Cidade, Política

Um projeto de lei, que seria protocolado nesta sexta-feira, em Rio do Sul pelo vereador Marcos Sávio Zanella (PSL),   gerou polêmica inclusive entre vereadores da cidade. A proposta inicial pedia a redução dos salários e subsídios do Executivo e do Legislativo, até mesmo dos servidores que seguem trabalhando em meio a pandemia como é o caso da Saúde, mas acabou sendo adiada, já que o prefeito anunciou por conta própria a redução que deixa de fora profissionais que atuam na linha de frente contra o coronavírus.

De acordo com o PL que estava sendo discutido, o valor dos subsídios do prefeito, vice-prefeito e vereadores seriam reduzidos em 30% a partir de abril. O valor dos salários de todos os servidores públicos efetivos e comissionados em 15%.

Segundo ele a redução seria temporária, nos meses de abril, maio e junho, em caráter extraordinário e emergencial, e poderia ser prorrogada caso houvesse necessidade. A redução incluiria todos os benefícios e gratificações.

A proposta estabelece ainda que a redução não poderá reduzir qualquer salário de servidores públicos efetivos a valor inferior ao piso mínimo inicial da categoria e que todos os valores arrecadados seriam transferidos para o Fundo Municipal de Saúde, e inteiramente destinados a ações de combate ao coronavírus com a prestação de contas.
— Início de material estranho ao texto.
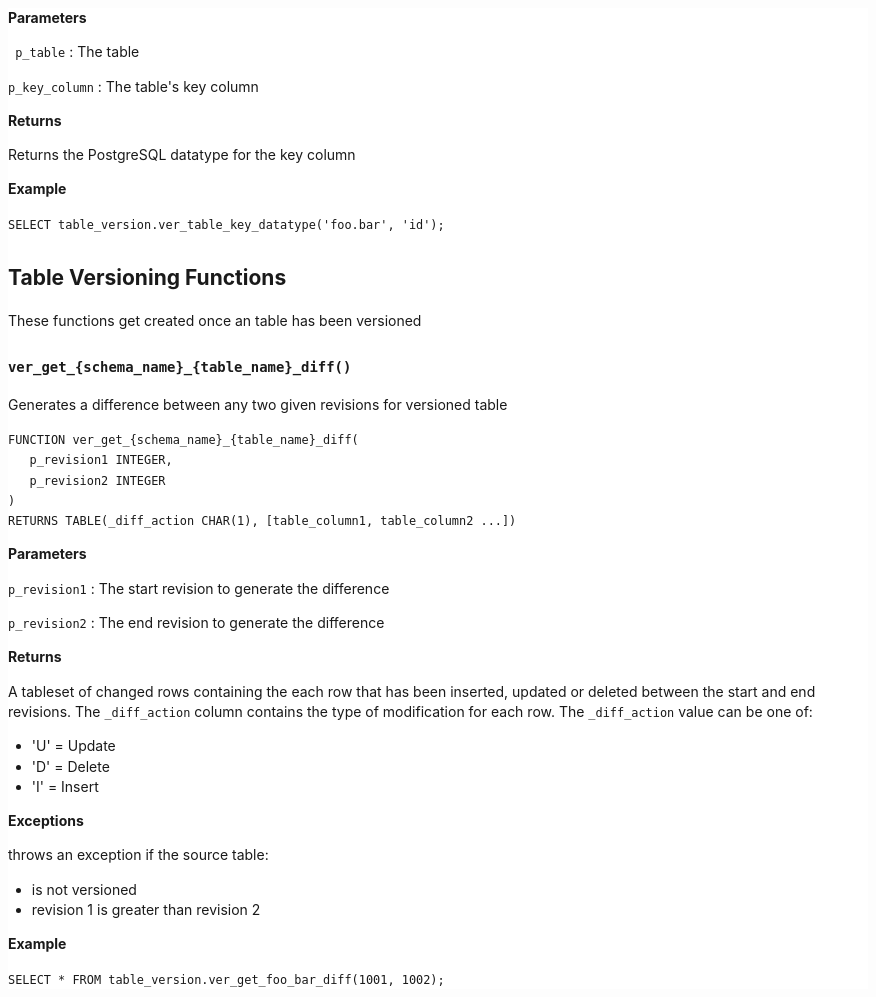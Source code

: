**Parameters**

` p_table`
: The table

`p_key_column`
: The table's key column

**Returns**

Returns the PostgreSQL datatype for the key column 

**Example**

    SELECT table_version.ver_table_key_datatype('foo.bar', 'id');

Table Versioning Functions
--------------------------

These functions get created once an table has been versioned

### `ver_get_{schema_name}_{table_name}_diff()` ###

Generates a difference between any two given revisions for versioned table
    
    FUNCTION ver_get_{schema_name}_{table_name}_diff(
       p_revision1 INTEGER,
       p_revision2 INTEGER
    )
    RETURNS TABLE(_diff_action CHAR(1), [table_column1, table_column2 ...])

**Parameters**

`p_revision1`
: The start revision to generate the difference

`p_revision2`
: The end revision to generate the difference

**Returns**

A tableset of changed rows containing the each row that has been inserted,
updated or deleted between the start and end revisions. The `_diff_action`
column contains the type of modification for each row.
The `_diff_action` value can be one of:

- 'U' = Update
- 'D' = Delete
- 'I' = Insert

**Exceptions**

throws an exception if the source table:

- is not versioned
- revision 1 is greater than revision 2

**Example**

    SELECT * FROM table_version.ver_get_foo_bar_diff(1001, 1002);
“Como o prefeito anunciou cortes agora vamos voltar a conversar na segunda-feira sobre essas questões” declarou. Zanella

Prefeito anuncia cortes

Na noite desta sexta-feira o prefeito José Thomé determinou a redução de 20% do seu salário como prefeito, além de todo o secretariado e dos cargos comissionados pelos próximos 60 dias, exceto para aqueles que trabalham na saúde. Ele declarou ainda que seu salário estava congelado desde que assumiu como prefeito, totalizando um congelamento de 16%, e que o vice-prefeito Paulo Cunha já não recebia mais vencimentos por atuar de maneira voluntária.

ERRATA

Considerando o teor da reportagem publicada no dia de ontem, o Diário do Alto Vale vem a público esclarecer que não teve acesso à integra do projeto a ser apresentado pelo vereador Marcos S. Zanella, não podendo, portanto, afirmar que a proposta de redução de salários envolvia os servidores da saúde.
De acordo com o vereador, a proposta a ser ainda apresentada continha as sugestões já apontadas pelo Movimento Vereador Voluntário em artigo publicado no dia 24/03/2020, assim elencadas:
1 – Que todo detentor de mandato eletivo, que tenha mais de uma fonte de renda, abra mão de seu subsídio por todo o tempo em que durarem as restrições impostas ao setor privado;
2 – Que todo detentor de mandato eletivo que tenha apenas o subsídio como rendimento renuncie a 25% de tal subsídio, de forma proporcional ao período no qual durarem as restrições impostas ao setor privado;
3 – Que os servidores públicos com renda superior a três salários mínimos renunciem a 25% de seu salário, proporcionalmente ao período de restrições, excetuando-se desta sugestão todos aqueles profissionais envolvidos em ações das áreas de saúde, segurança ou infraestrutura, ou que estiverem diretamente envolvidos em ações de combate ao vírus;
4 – Que a renúncia ora sugerida aos servidores públicos não implique, na respectiva redução salarial, em rendimento mensal inferior ao salário mínimo nacional.